- What is TOM?
TOM is an object-oriented programming language. At the same time, TOM
is an implementation of that language, as available from http://gerbil.org/tom/.
TOM allows the developer of the library to focus on the design instead
of the features, since any missing features can be added by the library's
users when needed. The user of a library will not be needlessly
overwhelmed by a huge number of features. Instead, he will be able to
concentrate on understanding the library's design, so he can use it well.
To name a few features:
- TOM sports extensibility of objects: a class is not just
defined by its main definition: classes can be adjusted, even at run
time. A prime example of this is to modify in your program a class
offered by a shared library, just to make it suit your program better.

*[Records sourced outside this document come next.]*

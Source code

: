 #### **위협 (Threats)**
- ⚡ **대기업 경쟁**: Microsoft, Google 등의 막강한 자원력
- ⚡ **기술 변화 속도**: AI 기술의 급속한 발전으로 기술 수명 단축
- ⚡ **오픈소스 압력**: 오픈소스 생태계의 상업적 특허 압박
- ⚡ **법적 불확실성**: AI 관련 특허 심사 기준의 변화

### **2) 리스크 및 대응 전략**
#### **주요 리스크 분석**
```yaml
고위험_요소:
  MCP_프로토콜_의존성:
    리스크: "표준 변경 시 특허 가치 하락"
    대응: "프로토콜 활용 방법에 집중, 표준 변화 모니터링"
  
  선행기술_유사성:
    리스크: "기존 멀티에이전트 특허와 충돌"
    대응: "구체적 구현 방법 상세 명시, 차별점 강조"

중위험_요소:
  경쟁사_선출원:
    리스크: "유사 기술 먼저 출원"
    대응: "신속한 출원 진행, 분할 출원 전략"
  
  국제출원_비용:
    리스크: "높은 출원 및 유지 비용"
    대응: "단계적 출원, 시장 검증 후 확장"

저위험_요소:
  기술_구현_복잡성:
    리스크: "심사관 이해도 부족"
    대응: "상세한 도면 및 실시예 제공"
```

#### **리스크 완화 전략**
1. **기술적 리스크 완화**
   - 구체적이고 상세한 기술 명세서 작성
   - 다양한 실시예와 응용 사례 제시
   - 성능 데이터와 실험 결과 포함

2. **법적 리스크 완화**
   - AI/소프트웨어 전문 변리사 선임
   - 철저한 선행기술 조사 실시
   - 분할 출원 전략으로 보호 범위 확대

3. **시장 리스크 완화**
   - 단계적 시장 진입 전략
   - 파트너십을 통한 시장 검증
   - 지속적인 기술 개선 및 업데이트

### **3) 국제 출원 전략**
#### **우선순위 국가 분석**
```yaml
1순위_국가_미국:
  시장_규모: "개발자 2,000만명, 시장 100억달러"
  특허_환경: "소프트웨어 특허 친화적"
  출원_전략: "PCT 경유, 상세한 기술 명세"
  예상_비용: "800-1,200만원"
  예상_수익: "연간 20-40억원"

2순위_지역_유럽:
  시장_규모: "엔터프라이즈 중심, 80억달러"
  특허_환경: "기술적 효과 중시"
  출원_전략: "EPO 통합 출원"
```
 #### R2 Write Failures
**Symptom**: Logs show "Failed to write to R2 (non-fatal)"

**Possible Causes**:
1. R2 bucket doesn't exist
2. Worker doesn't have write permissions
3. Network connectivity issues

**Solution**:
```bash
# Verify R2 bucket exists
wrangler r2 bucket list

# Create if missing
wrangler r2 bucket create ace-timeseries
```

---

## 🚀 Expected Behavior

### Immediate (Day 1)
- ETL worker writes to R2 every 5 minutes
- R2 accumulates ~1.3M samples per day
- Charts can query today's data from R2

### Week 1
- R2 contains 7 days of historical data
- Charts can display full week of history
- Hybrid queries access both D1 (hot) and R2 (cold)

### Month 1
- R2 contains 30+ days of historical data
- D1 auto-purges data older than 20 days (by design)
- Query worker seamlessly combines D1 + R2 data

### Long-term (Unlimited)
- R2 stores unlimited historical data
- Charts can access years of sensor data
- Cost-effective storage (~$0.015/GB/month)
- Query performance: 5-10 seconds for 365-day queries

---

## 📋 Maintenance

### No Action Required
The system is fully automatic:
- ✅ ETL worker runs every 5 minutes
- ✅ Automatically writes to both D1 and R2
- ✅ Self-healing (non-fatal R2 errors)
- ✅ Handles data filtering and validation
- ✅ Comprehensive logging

- TOM methods employ default argument values and multi-valued returns;
- TOM has multiple inheritance - with semantics much simpler than in C++
or Eiffel and obviating the need for interfaces (Java) or protocols
- TOM offers reflectivity on objects, their classes, member variables,
- TOM discerns classes and a few basic types - like Java and
- TOM has conditions modeled after CLOS conditions;
- TOM, as compiled by Tesla, the first TOM compiler written in TOM, adds
blocks to the language;
- The TOM standard libraries offers time-constrained garbage collection,
multi-threading, distributed objects.
- What does the name mean?
The name TOM is a name. Names don't need to have a meaning. :)

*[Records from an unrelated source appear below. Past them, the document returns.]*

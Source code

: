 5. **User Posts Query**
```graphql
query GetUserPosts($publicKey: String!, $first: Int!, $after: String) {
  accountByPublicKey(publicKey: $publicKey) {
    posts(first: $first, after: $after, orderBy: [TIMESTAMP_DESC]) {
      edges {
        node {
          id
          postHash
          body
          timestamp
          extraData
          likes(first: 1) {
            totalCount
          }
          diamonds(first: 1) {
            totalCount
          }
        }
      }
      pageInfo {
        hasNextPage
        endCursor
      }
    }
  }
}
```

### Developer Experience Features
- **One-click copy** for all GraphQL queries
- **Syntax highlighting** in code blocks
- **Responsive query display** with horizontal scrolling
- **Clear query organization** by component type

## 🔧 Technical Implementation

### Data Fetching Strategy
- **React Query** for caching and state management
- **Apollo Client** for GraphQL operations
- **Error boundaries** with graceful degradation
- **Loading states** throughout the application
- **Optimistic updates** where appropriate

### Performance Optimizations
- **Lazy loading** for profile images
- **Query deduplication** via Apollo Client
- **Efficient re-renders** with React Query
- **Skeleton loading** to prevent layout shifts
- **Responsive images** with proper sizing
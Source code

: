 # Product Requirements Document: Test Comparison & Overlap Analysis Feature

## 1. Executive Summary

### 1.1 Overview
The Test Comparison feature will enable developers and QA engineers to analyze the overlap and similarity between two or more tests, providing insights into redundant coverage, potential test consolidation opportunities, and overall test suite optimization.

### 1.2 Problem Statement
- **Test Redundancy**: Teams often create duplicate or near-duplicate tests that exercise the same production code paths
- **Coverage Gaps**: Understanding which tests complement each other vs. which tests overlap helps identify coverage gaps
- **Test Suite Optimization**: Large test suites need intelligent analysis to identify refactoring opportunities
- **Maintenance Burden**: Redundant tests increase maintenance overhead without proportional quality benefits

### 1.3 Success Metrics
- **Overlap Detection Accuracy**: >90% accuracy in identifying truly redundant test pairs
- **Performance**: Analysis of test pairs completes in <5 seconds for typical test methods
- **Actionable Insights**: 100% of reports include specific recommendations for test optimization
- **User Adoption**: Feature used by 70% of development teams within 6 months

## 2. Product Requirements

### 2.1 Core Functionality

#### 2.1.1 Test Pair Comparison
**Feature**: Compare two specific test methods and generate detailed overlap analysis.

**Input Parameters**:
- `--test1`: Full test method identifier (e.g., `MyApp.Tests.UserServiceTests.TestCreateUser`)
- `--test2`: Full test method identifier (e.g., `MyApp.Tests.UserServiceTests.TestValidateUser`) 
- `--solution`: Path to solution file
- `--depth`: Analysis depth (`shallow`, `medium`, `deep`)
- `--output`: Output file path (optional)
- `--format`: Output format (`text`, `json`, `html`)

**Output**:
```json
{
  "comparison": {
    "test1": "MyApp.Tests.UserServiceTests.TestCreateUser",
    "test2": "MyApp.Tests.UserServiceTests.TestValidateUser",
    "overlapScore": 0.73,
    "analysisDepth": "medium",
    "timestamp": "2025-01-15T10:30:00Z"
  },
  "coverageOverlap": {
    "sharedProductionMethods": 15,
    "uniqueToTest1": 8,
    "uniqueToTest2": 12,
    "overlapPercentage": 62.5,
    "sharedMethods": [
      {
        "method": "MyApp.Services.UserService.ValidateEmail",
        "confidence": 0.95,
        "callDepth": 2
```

- What does TOM code look like?
Like this implementation of hello, world:
main Array arguments
[[[stdio out] print "hello, world"] nl];
or this little program to print the first 10 squares:
main Array arguments
for (i = 1; i <= 10; i++)
[[[stdio out] print (i, " * ", i, " = ", i * i)] nl];
- How does TOM compare to Java, C++, or
<your favourite language>?
Syntactically, TOM resembles Objective-C. Semantically, it deviates
from Objective-C in a way similar to Java. TOM code is compiled to
object code that is linked to the TOM standard libraries. TOM does not
depend on a virtual machine.
- How fast is TOM?
TOM the language does not impose or imply any speed limits.
TOM the implementation is similar in speed to the Objective-C
implementation provided by GNU CC: all method invocations are dynamically
bound and no inter-procedural optimizations are performed.
- Can TOM interface with other languages?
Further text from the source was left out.